### EXERCISE INSTRUCTIONS
Copy out each line from the material where the word "Describe" is found.

### DATA SUPPLIED
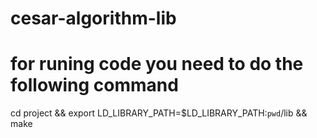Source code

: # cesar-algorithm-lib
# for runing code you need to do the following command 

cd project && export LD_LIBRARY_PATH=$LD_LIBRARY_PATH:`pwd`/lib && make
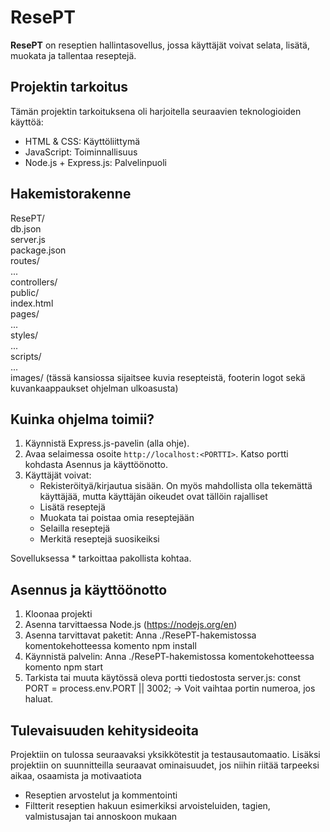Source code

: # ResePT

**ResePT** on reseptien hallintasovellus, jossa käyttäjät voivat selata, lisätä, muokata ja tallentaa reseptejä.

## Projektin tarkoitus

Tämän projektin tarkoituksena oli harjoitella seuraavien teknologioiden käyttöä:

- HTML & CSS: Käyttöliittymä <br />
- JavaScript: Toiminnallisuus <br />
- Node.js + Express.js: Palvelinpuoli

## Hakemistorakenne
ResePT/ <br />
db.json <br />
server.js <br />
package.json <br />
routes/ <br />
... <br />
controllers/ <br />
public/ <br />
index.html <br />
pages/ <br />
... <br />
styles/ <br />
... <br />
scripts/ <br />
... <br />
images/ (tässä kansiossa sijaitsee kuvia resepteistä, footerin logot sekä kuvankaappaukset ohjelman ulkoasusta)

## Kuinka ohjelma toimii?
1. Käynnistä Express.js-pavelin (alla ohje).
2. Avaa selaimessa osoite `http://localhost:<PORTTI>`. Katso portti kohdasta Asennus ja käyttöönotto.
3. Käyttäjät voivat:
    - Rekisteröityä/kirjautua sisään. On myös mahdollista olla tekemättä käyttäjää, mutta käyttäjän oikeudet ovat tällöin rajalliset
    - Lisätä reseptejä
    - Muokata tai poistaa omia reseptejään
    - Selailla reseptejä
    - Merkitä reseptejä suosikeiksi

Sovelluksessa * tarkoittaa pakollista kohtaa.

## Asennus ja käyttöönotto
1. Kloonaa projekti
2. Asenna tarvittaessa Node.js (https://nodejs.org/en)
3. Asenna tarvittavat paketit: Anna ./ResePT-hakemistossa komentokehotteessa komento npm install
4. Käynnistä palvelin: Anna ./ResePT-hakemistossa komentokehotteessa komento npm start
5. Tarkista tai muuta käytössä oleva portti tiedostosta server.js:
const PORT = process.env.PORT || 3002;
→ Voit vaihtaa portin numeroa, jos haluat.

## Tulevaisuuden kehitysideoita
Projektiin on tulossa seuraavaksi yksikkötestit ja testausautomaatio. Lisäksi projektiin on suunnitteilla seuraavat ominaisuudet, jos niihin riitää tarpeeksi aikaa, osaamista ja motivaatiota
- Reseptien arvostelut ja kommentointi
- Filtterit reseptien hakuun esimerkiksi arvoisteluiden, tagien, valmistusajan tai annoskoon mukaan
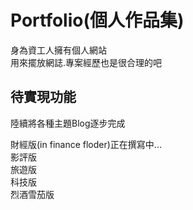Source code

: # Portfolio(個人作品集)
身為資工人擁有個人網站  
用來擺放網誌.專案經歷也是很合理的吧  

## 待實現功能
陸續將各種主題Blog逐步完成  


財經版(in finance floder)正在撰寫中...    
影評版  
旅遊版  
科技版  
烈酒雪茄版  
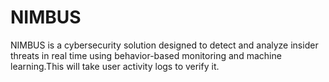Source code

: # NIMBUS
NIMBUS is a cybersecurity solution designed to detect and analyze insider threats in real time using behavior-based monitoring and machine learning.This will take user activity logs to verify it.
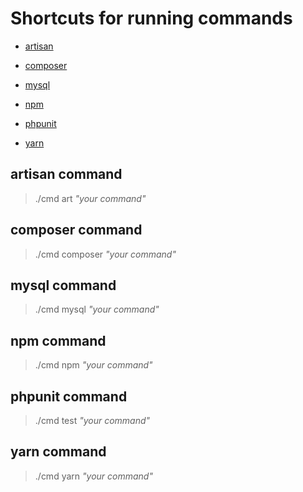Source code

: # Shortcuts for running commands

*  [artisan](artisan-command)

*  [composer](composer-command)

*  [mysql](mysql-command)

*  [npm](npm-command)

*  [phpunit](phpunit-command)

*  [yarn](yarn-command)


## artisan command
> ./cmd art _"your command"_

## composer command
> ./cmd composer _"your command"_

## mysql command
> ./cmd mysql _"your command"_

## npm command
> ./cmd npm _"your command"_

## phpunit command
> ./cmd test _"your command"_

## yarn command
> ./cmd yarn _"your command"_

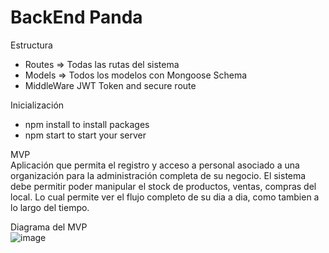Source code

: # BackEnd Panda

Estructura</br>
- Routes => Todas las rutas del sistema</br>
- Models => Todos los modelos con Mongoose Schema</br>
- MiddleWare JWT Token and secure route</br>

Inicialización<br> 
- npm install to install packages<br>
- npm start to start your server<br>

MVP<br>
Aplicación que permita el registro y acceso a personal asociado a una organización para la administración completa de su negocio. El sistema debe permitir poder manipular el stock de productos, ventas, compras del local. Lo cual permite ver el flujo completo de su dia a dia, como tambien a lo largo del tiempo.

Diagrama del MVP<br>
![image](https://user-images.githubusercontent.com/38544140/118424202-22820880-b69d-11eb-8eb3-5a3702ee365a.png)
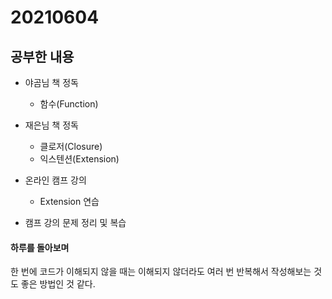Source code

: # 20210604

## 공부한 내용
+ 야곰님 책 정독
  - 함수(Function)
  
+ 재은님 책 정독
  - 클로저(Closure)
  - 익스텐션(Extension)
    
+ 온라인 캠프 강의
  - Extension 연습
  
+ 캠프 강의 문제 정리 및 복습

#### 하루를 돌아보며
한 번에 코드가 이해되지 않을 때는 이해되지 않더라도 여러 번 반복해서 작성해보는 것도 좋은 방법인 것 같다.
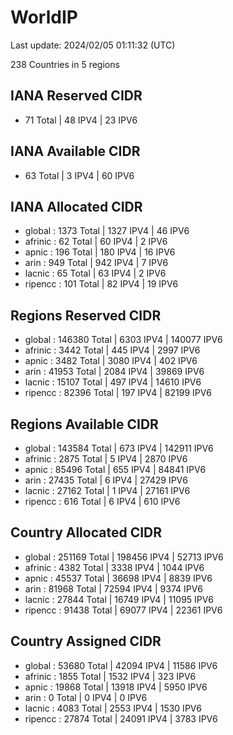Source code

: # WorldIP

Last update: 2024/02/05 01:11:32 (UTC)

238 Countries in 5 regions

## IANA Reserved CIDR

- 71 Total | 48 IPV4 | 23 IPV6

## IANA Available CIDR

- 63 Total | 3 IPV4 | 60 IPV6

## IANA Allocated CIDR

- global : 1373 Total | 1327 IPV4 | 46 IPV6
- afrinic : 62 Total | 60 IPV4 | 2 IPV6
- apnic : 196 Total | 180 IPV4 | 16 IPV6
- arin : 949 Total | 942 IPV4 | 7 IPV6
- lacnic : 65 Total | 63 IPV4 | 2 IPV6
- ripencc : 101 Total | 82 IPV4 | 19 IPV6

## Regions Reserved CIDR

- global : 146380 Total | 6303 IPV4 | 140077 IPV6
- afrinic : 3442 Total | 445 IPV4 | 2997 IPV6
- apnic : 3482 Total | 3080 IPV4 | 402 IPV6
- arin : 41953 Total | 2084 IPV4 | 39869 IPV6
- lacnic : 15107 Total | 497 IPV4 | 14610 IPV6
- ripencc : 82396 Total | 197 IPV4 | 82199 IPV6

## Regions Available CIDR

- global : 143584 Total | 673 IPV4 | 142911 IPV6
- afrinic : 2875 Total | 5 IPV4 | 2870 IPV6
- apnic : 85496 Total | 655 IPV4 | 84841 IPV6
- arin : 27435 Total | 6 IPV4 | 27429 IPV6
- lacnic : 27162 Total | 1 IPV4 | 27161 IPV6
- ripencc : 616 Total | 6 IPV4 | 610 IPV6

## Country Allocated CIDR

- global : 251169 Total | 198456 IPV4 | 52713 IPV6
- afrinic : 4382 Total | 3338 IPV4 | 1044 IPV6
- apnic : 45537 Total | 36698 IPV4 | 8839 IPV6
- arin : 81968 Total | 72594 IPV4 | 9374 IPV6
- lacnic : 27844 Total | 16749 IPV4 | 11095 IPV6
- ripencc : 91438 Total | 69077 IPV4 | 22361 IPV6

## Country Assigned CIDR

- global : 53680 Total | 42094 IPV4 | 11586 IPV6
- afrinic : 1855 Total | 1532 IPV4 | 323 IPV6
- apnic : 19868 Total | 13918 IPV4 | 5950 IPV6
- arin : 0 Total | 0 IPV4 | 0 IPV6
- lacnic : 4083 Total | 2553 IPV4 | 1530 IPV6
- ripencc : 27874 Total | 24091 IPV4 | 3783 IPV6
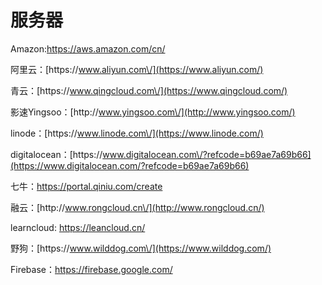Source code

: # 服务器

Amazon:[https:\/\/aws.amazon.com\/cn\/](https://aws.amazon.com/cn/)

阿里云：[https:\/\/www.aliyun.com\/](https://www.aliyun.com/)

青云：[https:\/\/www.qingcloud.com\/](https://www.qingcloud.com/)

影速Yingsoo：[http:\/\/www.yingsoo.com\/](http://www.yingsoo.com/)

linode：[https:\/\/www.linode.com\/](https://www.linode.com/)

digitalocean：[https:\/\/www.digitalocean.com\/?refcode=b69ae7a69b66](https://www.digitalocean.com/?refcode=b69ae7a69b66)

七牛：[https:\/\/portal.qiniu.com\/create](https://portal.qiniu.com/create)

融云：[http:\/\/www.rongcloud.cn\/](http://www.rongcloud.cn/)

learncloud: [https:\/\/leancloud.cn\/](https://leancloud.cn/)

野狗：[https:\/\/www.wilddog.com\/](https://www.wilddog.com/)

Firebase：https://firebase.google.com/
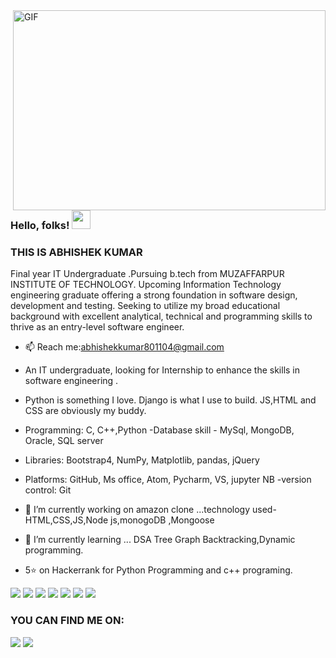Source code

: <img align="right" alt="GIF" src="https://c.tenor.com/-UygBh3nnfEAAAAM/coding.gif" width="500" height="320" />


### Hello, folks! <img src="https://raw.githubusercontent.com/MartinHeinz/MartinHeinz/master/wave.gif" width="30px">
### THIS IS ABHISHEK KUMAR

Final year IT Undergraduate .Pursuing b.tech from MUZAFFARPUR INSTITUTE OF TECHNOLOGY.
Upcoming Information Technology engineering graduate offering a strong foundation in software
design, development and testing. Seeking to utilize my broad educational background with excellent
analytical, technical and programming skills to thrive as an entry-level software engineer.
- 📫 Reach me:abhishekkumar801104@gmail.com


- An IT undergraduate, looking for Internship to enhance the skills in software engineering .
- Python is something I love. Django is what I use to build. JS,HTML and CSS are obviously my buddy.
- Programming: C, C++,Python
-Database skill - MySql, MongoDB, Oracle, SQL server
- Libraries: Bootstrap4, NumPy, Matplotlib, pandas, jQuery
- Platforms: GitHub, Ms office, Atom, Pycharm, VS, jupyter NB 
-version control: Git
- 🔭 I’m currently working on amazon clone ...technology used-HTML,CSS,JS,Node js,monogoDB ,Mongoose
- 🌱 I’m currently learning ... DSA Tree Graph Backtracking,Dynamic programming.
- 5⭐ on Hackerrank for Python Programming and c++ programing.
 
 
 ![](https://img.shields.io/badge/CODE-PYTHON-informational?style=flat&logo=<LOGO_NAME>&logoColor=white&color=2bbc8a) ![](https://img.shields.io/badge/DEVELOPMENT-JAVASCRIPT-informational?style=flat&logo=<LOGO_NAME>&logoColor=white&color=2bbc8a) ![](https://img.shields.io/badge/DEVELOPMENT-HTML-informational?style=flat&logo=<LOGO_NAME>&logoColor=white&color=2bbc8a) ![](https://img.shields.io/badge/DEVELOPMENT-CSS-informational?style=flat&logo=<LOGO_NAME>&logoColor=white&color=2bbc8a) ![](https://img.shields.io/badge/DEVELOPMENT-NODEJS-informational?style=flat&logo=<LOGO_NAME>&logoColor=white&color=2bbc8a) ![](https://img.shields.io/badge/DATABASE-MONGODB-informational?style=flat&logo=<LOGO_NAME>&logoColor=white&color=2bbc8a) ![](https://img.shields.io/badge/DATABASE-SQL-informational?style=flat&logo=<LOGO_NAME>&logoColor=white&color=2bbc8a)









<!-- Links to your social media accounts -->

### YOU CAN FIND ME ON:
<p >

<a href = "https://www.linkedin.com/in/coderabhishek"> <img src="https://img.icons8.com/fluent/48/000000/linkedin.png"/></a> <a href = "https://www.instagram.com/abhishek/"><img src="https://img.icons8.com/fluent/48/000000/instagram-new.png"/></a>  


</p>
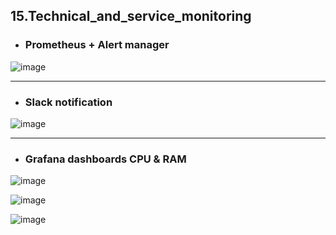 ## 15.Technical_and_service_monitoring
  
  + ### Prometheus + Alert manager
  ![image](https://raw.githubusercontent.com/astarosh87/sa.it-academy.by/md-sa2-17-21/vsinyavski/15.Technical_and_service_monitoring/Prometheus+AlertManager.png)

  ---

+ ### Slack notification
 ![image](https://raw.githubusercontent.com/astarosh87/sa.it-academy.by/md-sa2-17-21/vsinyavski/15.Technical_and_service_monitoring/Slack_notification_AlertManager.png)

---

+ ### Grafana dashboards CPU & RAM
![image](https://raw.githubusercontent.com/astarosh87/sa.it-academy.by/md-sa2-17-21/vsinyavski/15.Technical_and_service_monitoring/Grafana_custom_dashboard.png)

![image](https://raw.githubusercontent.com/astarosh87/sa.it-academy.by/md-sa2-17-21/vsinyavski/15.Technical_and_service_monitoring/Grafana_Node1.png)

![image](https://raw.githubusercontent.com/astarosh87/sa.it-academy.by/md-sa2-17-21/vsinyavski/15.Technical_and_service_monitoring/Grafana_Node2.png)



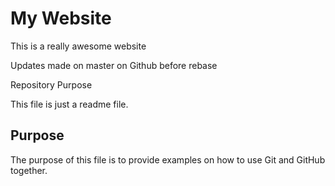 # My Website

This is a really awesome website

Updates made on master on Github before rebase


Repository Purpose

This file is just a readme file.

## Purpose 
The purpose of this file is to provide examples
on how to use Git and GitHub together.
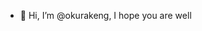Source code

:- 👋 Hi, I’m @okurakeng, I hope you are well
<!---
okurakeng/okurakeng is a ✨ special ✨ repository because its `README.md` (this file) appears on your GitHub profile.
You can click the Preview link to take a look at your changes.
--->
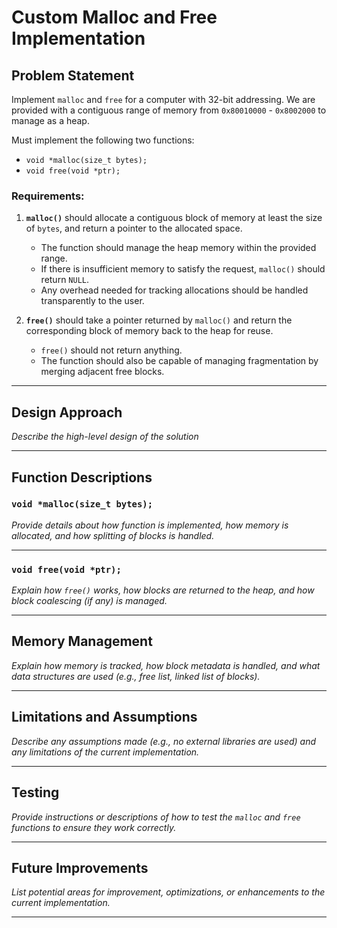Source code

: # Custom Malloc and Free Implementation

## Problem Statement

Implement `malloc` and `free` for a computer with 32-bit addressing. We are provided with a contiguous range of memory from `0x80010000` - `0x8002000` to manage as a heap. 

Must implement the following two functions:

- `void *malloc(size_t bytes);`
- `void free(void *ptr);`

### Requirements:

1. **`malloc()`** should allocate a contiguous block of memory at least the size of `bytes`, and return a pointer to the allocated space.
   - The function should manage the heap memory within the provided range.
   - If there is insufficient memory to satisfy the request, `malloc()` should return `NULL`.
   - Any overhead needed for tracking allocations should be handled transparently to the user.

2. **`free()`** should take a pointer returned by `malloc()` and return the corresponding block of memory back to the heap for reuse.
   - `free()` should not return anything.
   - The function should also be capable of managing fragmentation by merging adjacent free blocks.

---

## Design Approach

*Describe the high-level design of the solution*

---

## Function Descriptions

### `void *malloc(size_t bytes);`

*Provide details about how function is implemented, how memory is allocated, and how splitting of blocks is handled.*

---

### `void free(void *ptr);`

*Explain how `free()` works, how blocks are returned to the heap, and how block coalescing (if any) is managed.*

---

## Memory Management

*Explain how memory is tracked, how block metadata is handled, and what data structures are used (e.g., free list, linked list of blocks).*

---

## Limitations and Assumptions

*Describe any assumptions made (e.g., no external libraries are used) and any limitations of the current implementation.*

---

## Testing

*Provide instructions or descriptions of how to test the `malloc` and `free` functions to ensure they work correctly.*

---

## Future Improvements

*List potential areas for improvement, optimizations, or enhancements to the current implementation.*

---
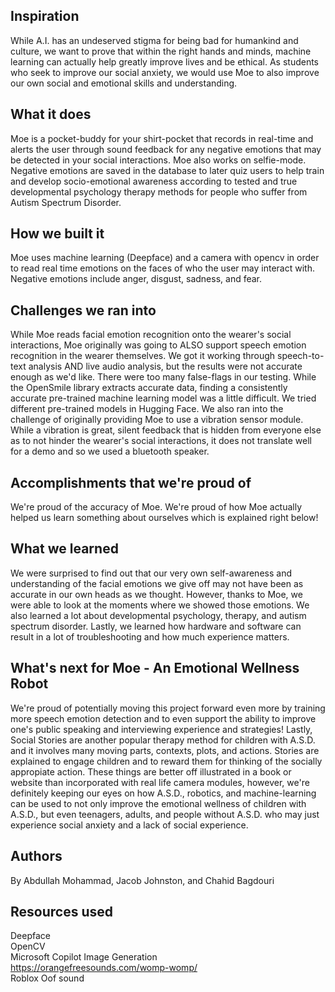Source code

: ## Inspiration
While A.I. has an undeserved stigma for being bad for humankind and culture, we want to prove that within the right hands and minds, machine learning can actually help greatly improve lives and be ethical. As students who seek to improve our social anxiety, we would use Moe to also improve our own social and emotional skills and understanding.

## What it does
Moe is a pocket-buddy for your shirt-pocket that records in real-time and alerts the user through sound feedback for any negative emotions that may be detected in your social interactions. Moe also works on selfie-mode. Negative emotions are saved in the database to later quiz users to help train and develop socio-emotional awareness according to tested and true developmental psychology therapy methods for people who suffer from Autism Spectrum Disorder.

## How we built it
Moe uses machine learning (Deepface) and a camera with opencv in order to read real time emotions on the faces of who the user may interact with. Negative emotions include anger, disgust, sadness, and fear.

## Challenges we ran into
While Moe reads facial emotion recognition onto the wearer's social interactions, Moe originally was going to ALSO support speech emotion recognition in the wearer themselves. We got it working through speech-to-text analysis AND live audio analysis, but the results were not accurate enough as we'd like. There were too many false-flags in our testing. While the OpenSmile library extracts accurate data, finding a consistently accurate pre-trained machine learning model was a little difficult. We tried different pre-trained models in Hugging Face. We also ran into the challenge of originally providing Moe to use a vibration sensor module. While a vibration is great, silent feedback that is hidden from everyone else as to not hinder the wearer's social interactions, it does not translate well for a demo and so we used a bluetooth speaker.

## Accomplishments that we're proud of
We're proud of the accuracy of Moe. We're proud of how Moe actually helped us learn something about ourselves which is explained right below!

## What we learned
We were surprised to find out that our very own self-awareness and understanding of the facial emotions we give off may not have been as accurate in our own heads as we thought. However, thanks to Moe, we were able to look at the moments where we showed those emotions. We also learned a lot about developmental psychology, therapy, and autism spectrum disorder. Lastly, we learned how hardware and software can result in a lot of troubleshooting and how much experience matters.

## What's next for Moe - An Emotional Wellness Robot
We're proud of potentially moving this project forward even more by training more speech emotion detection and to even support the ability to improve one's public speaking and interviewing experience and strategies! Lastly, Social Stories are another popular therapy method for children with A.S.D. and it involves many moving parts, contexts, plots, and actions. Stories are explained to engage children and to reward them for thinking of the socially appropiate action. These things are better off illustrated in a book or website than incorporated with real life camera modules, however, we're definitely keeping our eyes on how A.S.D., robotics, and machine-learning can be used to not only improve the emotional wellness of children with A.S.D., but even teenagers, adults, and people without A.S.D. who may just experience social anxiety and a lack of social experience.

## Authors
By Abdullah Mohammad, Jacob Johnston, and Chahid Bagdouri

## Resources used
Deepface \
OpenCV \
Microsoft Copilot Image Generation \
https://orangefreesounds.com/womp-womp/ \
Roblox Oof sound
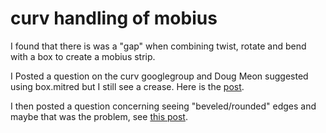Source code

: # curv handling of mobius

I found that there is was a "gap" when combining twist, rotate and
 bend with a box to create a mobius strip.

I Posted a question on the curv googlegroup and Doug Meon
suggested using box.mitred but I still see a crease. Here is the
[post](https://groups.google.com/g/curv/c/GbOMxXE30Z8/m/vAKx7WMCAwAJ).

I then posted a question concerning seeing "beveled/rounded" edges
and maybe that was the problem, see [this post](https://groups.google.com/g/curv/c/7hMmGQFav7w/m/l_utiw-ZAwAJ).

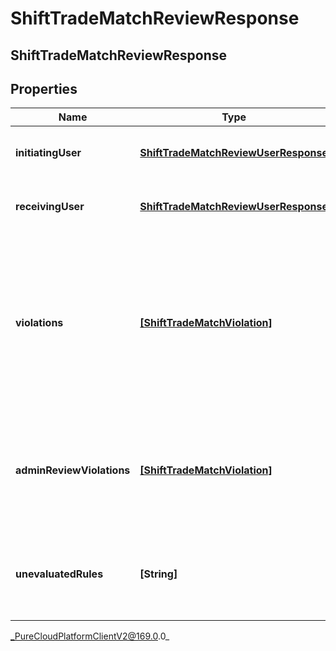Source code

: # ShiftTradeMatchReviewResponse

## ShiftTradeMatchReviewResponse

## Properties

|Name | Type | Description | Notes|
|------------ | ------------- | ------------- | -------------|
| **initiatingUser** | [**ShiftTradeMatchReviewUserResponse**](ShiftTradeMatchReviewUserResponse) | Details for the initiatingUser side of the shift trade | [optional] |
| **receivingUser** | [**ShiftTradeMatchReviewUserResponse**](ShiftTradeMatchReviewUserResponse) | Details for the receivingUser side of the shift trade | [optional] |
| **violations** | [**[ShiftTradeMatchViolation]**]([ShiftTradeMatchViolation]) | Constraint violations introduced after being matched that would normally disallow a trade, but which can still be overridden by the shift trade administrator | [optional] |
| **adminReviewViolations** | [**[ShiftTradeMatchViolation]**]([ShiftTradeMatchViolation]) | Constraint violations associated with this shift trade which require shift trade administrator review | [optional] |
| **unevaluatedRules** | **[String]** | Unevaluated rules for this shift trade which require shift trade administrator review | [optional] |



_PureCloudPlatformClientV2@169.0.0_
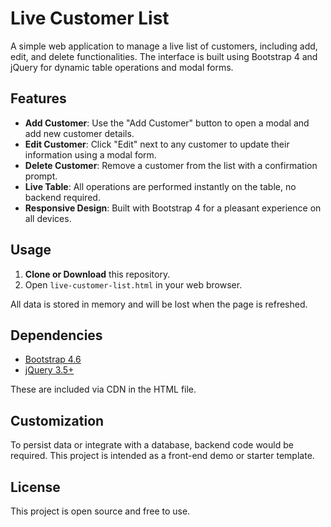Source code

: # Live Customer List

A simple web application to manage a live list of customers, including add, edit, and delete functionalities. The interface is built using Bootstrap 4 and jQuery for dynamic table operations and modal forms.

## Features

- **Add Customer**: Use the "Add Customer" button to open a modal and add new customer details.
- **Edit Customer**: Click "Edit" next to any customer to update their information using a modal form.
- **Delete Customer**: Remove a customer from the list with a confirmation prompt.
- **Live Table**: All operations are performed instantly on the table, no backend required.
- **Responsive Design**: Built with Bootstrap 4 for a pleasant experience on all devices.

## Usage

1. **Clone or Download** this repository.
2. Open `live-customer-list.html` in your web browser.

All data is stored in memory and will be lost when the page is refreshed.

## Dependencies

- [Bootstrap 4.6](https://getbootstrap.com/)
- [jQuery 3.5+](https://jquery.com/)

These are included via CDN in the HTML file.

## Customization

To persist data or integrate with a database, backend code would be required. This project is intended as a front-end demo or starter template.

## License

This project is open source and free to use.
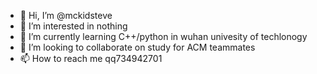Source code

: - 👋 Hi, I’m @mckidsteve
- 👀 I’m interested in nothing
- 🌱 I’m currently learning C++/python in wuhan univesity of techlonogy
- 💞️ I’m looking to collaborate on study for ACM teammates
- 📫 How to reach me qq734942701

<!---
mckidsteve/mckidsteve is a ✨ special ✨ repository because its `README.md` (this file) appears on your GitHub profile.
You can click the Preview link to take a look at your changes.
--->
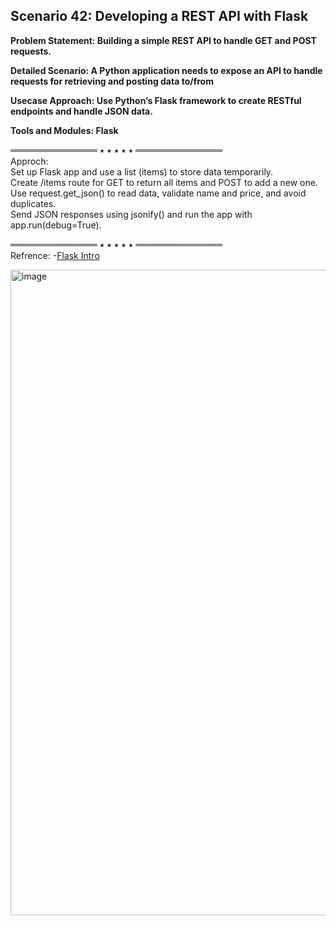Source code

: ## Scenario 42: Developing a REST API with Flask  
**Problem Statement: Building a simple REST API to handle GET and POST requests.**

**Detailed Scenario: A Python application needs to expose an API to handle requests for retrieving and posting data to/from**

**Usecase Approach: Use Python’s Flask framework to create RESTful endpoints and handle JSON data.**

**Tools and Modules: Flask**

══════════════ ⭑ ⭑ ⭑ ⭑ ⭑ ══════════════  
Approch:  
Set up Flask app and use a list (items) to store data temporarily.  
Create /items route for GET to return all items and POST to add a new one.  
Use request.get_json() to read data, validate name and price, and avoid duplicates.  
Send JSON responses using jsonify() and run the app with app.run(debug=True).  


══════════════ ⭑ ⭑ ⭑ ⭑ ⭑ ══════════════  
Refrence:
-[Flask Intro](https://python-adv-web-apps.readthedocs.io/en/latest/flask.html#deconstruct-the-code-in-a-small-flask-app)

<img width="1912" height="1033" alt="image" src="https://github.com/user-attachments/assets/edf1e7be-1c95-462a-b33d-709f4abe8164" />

### SOLUTION
*Describe the high-level design of the solution*
*Describe any assumptions made (e.g., no external libraries are used) and any limitations of the current implementation.*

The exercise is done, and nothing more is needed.